Reproduce word for word, from the entries below, the line with "13. **WORKFLOW** - Automated workflows", the line with "### Logging", and every line between them, and nothing more.

SUPPLIED MATERIAL>
# # # #
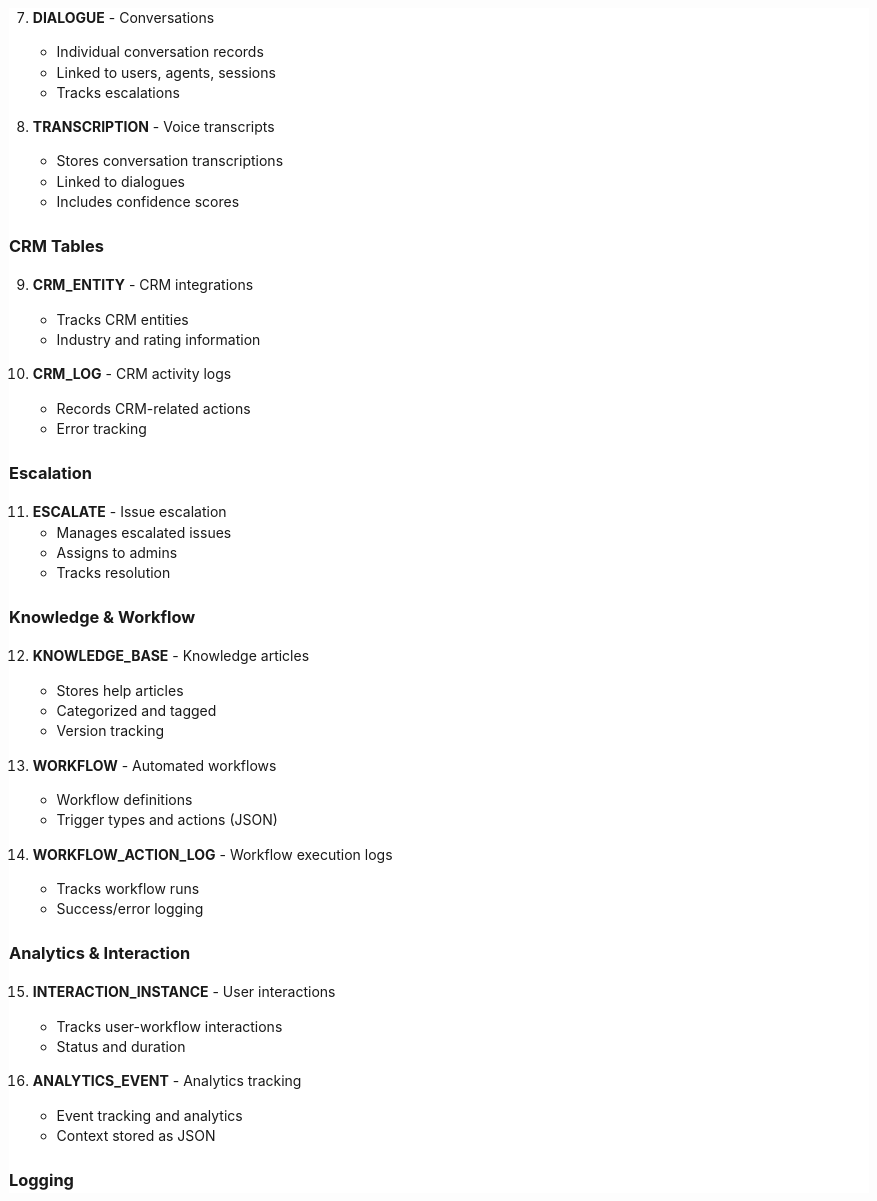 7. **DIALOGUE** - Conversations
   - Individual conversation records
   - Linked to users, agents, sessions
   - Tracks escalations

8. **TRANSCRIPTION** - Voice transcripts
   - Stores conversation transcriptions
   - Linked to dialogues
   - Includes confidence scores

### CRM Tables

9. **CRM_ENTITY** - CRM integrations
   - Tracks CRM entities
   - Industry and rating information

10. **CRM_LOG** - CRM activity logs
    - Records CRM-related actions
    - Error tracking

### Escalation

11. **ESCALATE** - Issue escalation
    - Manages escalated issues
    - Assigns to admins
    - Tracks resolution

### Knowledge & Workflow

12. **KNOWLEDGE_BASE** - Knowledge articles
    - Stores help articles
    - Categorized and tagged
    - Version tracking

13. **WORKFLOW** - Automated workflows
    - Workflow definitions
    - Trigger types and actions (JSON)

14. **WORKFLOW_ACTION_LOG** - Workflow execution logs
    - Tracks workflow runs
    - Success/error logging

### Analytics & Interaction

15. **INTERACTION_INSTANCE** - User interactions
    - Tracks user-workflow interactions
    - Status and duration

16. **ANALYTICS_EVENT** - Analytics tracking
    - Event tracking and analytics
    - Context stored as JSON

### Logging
# # # #
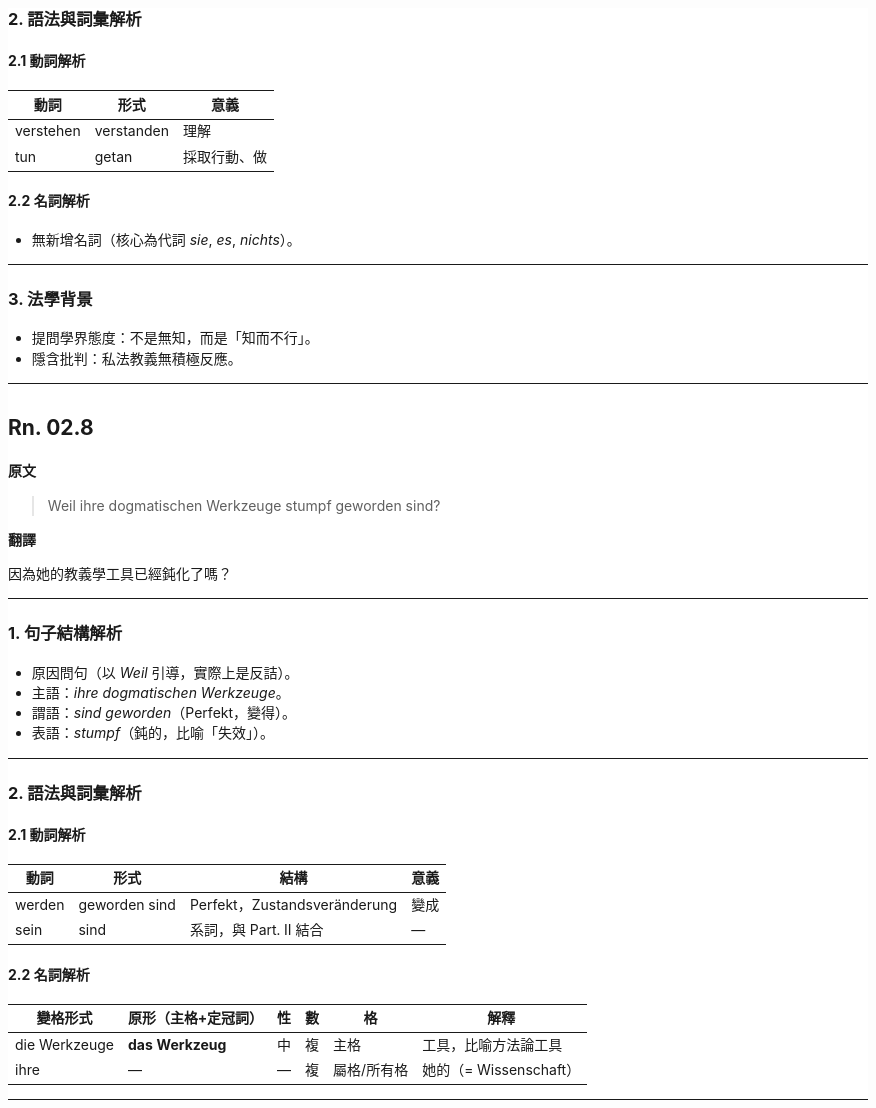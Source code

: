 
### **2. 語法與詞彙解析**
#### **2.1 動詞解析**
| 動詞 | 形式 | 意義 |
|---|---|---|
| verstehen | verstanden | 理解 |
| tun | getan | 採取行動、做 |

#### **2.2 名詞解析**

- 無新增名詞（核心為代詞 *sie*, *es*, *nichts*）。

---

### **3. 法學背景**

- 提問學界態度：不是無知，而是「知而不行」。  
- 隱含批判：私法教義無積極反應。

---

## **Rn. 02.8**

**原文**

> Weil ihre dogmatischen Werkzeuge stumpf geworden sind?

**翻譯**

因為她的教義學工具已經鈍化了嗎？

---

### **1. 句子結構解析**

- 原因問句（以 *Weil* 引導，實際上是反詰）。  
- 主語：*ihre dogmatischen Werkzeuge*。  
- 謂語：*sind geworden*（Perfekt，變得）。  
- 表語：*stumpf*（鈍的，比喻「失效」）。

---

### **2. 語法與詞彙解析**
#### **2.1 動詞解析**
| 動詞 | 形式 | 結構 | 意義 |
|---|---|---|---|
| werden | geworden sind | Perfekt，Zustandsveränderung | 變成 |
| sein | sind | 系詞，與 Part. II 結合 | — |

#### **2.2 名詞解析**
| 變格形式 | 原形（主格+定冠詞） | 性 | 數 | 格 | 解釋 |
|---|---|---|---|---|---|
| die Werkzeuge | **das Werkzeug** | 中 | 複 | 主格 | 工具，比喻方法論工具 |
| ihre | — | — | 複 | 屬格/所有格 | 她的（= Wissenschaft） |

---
# # # #
TASK RESULT>
13. **WORKFLOW** - Automated workflows
    - Workflow definitions
    - Trigger types and actions (JSON)

14. **WORKFLOW_ACTION_LOG** - Workflow execution logs
    - Tracks workflow runs
    - Success/error logging

### Analytics & Interaction

15. **INTERACTION_INSTANCE** - User interactions
    - Tracks user-workflow interactions
    - Status and duration

16. **ANALYTICS_EVENT** - Analytics tracking
    - Event tracking and analytics
    - Context stored as JSON

### Logging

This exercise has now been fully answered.